Real organizational efficiency is not about subtraction, it’s about precision. Precision in anticipating the members’ financial needs and delivering solutions consistently, regardless of the channel the member chooses to interact with the financial institution. While resource allocation, organizational structure, and process improvements should not be ignored when considering organizational efficiency, channel efficiency and the customer experience should be the primary focus.
Channel Chaos: How Did We Get Here and What Happens Today
Prior to the 1960’s everything was delivered by one channel, the branch!! The arrival of the call center allowed for call activity to be centralized, creating a second, independently staffed channel and redirecting activity out of the branch.
When the ATM came onboard in the 80’s, centralization became the norm, with everything from basic teller transactions to inbound calls to credit directed away from the branches.
By the time online banking arrived in the 90’s, many prognosticators sounded the death knell for the branch. With today’s digital transformation bringing the ability to open accounts without branch assistance, the toll of the bell has only rung louder, and centralized staffing silos have continued to proliferate.

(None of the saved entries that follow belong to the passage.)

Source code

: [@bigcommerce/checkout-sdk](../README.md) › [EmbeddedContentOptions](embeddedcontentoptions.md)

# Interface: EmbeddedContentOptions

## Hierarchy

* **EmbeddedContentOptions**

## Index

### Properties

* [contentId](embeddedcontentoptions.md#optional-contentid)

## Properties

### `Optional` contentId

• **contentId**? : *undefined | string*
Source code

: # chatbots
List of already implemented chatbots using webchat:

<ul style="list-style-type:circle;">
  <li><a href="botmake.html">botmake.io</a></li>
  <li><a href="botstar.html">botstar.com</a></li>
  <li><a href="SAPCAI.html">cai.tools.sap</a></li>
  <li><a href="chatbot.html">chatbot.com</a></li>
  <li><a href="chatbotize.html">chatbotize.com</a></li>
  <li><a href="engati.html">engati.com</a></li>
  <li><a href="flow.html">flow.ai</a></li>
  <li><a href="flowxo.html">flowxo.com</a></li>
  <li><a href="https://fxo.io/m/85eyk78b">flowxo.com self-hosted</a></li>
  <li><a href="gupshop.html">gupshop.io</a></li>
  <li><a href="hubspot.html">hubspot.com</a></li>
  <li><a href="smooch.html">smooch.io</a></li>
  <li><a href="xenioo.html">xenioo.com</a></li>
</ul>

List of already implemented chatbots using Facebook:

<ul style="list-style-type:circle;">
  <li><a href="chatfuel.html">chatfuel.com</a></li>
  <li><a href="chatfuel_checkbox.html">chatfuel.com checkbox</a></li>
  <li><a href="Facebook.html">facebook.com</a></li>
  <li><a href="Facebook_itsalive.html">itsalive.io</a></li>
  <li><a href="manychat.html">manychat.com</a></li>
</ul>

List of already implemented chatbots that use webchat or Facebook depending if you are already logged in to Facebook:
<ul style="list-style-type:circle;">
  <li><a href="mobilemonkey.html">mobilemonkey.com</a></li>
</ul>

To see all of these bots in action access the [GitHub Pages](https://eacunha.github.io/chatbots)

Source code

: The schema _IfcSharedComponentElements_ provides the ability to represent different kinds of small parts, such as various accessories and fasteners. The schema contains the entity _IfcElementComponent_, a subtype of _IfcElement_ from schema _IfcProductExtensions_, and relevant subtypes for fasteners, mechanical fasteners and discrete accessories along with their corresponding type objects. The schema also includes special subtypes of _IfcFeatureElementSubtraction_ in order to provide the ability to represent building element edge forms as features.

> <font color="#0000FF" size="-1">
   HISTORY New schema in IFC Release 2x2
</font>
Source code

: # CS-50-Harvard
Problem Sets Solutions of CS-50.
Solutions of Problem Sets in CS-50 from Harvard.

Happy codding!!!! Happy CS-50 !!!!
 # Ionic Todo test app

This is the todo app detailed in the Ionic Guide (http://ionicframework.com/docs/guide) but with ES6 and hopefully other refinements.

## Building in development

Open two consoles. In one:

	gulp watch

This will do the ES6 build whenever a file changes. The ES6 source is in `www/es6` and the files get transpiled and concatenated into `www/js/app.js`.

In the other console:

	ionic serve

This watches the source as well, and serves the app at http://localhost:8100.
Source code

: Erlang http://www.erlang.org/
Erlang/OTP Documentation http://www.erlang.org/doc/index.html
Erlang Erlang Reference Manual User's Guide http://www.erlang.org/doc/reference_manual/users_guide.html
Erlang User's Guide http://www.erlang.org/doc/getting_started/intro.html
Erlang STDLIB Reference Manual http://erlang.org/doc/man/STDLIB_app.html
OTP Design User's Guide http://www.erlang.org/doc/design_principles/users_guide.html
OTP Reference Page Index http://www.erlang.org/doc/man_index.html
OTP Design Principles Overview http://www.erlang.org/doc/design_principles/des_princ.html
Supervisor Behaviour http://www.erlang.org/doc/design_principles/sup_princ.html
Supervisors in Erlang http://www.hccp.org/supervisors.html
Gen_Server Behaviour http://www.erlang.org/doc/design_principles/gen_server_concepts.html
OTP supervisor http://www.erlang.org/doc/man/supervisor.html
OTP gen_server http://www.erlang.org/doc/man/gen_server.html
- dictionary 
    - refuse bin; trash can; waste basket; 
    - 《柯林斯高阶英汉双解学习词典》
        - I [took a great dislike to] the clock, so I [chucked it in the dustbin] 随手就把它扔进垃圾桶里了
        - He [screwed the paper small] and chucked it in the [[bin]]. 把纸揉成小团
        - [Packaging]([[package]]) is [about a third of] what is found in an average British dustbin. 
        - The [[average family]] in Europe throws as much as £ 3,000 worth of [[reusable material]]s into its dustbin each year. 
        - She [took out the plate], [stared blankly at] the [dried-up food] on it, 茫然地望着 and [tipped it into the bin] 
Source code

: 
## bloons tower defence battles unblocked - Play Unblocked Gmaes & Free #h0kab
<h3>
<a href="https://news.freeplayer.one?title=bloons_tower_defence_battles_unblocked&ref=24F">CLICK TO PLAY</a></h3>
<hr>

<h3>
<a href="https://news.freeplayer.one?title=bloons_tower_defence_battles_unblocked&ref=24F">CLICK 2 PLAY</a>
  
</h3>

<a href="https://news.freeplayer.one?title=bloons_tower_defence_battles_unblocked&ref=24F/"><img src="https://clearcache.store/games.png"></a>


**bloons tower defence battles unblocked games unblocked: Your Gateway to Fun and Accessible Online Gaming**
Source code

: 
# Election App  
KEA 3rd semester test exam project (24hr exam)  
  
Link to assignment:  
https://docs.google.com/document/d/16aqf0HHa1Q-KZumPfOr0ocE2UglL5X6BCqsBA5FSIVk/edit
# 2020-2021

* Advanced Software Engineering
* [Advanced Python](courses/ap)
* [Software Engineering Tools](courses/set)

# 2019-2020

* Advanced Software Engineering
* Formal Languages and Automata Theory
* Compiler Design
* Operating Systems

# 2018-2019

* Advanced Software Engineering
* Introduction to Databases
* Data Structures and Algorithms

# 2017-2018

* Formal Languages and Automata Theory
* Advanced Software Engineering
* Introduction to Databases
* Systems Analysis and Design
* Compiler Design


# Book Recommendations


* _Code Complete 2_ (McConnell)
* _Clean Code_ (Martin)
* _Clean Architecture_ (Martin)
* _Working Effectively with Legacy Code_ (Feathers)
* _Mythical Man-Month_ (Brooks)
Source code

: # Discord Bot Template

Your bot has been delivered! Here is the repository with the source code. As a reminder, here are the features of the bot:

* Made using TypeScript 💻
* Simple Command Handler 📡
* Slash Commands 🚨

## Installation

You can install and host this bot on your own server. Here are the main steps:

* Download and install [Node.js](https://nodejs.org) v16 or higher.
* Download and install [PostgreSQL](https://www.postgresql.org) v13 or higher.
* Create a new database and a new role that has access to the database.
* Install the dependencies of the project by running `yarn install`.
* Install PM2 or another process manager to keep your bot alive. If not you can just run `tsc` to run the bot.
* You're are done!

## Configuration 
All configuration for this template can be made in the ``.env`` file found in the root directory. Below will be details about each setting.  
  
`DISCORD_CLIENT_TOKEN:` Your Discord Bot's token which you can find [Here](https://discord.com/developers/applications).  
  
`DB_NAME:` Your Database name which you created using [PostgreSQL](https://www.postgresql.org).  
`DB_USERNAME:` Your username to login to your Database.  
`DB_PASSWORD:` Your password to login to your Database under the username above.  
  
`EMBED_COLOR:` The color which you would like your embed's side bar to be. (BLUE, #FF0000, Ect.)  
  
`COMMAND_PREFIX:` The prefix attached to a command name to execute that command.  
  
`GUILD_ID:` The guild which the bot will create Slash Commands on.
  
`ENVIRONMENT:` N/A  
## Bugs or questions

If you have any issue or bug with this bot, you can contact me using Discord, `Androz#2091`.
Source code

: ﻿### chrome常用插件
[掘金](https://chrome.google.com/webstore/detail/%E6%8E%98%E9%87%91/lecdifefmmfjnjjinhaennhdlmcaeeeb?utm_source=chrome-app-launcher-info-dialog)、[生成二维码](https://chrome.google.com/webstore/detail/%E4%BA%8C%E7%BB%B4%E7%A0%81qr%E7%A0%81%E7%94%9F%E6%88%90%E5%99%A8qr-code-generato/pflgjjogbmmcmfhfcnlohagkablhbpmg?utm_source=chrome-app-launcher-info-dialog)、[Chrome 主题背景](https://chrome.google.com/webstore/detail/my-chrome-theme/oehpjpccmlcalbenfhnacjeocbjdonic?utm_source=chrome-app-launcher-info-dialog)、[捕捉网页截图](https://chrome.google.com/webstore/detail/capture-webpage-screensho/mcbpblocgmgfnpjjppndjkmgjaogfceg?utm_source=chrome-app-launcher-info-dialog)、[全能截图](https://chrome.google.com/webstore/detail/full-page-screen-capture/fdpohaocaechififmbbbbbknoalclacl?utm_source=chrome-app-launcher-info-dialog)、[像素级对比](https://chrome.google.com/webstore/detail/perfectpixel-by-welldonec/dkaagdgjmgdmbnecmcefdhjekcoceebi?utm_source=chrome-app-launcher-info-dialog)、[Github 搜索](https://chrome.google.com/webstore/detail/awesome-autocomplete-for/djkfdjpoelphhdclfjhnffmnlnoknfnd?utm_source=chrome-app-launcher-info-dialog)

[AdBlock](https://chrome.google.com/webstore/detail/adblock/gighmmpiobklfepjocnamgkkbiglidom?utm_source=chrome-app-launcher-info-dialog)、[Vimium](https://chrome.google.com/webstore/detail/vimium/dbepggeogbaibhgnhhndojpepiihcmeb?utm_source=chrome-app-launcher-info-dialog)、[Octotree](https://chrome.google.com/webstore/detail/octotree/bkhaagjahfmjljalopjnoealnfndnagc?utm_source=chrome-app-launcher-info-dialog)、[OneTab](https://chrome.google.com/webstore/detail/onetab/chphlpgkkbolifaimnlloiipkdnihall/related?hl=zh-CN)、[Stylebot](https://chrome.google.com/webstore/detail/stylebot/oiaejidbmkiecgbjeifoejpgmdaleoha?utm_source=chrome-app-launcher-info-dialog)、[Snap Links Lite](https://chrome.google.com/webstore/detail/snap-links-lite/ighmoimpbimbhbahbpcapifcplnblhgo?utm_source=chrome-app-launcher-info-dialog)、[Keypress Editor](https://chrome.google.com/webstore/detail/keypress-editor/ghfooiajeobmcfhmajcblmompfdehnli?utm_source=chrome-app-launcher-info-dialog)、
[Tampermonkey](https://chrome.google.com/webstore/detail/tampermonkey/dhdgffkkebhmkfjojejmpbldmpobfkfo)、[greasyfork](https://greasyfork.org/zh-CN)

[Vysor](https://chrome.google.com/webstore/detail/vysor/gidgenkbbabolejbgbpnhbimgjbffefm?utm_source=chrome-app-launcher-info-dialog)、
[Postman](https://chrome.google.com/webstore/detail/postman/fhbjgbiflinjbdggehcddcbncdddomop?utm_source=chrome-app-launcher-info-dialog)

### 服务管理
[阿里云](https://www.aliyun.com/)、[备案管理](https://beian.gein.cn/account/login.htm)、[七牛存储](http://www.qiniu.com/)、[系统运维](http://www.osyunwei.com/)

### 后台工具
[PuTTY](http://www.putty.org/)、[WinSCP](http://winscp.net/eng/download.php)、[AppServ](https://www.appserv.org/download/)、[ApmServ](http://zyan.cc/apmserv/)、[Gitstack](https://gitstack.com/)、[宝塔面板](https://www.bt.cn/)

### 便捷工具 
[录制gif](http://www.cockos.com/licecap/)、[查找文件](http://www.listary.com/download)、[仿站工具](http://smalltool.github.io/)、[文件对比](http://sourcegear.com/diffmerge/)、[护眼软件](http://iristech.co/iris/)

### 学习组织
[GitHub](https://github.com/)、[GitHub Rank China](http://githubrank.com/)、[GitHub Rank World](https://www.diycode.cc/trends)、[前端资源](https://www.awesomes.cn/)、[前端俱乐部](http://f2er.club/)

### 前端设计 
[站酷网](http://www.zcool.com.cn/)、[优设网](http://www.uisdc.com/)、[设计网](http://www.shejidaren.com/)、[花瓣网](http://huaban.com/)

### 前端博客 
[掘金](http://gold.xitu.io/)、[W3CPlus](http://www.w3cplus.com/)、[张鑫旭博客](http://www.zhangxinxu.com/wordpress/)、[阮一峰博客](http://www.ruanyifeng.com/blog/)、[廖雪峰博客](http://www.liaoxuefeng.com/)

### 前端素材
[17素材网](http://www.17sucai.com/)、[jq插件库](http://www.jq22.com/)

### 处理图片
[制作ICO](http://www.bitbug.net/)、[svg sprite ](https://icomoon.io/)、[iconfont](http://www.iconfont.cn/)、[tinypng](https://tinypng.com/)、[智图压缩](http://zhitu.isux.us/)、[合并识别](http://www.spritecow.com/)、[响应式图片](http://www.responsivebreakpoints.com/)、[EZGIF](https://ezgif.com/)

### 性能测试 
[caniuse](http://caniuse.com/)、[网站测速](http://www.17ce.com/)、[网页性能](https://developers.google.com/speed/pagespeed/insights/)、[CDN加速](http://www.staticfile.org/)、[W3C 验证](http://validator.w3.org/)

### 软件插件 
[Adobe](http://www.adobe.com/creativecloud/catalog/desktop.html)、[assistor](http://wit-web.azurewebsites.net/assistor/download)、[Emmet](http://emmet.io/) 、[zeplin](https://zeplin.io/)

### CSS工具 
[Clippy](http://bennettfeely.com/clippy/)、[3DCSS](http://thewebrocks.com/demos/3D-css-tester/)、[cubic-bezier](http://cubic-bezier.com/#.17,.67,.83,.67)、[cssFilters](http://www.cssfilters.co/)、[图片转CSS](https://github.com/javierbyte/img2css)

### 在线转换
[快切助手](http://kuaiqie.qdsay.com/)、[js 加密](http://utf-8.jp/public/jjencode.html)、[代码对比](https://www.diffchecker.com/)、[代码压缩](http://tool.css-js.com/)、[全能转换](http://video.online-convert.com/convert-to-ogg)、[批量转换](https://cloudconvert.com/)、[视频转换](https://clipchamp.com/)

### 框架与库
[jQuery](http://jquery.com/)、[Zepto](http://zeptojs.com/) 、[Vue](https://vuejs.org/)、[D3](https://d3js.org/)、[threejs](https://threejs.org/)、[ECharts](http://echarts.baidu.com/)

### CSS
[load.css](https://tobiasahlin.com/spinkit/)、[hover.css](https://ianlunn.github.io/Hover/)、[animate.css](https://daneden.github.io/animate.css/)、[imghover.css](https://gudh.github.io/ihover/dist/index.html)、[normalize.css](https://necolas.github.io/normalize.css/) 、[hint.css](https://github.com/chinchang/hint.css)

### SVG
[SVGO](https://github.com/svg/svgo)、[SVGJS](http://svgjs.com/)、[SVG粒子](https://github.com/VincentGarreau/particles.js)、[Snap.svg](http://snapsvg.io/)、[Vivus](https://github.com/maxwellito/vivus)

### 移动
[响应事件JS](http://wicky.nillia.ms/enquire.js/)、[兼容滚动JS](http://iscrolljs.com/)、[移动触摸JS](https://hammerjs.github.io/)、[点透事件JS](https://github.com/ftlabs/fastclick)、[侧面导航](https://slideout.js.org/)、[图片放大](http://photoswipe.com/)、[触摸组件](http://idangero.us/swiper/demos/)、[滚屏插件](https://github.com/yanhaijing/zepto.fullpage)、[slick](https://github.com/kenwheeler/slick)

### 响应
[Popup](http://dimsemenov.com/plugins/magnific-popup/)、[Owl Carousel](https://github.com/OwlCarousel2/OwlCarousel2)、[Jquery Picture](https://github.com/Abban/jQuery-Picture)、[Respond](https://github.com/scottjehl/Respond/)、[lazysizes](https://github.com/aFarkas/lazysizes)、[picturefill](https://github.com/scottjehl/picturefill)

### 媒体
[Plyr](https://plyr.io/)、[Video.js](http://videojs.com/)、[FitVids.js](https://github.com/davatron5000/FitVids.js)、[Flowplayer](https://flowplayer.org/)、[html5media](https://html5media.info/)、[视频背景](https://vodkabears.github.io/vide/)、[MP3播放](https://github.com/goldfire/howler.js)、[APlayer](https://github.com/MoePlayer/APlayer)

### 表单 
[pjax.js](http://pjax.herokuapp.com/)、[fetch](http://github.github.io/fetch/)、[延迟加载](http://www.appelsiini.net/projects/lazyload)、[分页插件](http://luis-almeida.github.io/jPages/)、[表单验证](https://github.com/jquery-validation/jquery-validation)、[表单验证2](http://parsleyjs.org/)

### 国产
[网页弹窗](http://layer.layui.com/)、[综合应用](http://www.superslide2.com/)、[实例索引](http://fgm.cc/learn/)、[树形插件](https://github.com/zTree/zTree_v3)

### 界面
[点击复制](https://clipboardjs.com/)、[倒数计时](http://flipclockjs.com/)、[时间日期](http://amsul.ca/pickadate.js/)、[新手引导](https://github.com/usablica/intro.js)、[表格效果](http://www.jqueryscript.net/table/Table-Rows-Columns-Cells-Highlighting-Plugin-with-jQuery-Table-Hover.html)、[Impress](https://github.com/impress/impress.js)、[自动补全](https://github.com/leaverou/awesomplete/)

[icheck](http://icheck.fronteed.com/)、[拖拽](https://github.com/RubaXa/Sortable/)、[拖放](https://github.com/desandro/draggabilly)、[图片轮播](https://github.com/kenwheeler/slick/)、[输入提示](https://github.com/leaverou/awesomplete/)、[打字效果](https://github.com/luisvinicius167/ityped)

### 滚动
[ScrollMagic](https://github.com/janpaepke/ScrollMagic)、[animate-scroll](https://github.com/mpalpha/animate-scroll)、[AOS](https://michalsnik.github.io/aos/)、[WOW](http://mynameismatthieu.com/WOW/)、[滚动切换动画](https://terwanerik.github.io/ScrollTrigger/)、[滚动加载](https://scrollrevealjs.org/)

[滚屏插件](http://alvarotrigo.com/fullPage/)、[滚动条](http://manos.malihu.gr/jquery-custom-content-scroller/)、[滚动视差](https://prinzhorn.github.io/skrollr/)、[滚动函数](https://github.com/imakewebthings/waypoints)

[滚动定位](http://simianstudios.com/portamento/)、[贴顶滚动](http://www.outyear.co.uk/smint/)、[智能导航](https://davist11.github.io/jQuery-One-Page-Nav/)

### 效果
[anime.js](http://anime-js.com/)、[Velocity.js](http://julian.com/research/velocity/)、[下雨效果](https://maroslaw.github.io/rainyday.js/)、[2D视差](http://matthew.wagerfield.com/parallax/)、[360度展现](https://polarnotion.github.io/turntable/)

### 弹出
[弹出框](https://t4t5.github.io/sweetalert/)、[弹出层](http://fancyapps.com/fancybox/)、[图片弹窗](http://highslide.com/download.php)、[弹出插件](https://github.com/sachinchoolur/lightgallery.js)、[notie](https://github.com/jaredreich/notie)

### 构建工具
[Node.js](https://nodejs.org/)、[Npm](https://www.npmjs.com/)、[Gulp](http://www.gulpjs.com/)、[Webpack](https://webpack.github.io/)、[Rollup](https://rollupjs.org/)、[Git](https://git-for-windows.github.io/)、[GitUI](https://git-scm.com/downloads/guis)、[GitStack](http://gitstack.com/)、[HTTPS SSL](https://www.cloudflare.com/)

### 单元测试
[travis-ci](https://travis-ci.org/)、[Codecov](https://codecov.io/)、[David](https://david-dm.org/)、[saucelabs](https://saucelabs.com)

Yet, ironically, customers continue to see value in the branch despite declining activity. Many surveys rank a branch near where you live or work as the second most important decision factor for selecting your financial institution.
And despite their digital savvy, Gen Z visits the branch more frequently per month than any other generation according to a recent survey conducted by BAI.
This siloed delivery channel model, which has been created over time, has resulted in significant inefficiency. Each channel creates its own workstream, leading to additional delivery costs and friction while creating disjointed customer journeys that result in attrition and lost revenue opportunities.
Redefining Efficiency as a Growth Strategy
Efficiency and customer experience are not opposing forces. They are interdependent. To be successful, channel staffing also needs to be interdependent, not siloed, and activity needs to be directed to wherever there is available staffing capacity. Routing activity based on staff capacity rather than location allows for increased staff utilization and richer customer experiences.
An optimized channel framework reduces operational drag and increases engagement. It cuts noise and surfaces opportunity. It replaces channel conflict with channel cohesion.
Institutions that get this right will deliver faster onboarding, increase cross-sell and retention, reduce cost-to-serve, and improve employee satisfaction, while gaining margin, trust, and customer satisfaction. Instead of siloed handoffs, you get connected journeys that feel intuitive to the customer and efficient to the institution.
Recently, one of our Engage fi clients was trying to close the $6.5 million gap necessary to achieve their peer median efficiency ratio of 70%. We started by mapping the customer journeys for a new account opening through each delivery channel (web, mobile, online, phone, branch), as well as looking at the activity levels of each channel and the market demographics around each branch. By focusing on the customer experience and market opportunity, we ultimately increased staff utilization from 23% to 59% across all delivery channels, and reduced delivery costs by $12 million or 67%.
While resource allocation and process improvement became part of the solution for our client’s organizational efficiency, it was driven by defining the customer experience and optimizing the delivery of that experience. We helped the financial institution recognize the interdependence of efficiency and customer experience.
Final Thought
Today, the financial service industry has been enamored with digitization and the promise of AI to gain efficiency.
While important, let’s not forget that unbridled channel proliferation and the staffing silos that came with it still need to be addressed to create true efficiency on both sides of the income statement and a positive impact on the customer experience.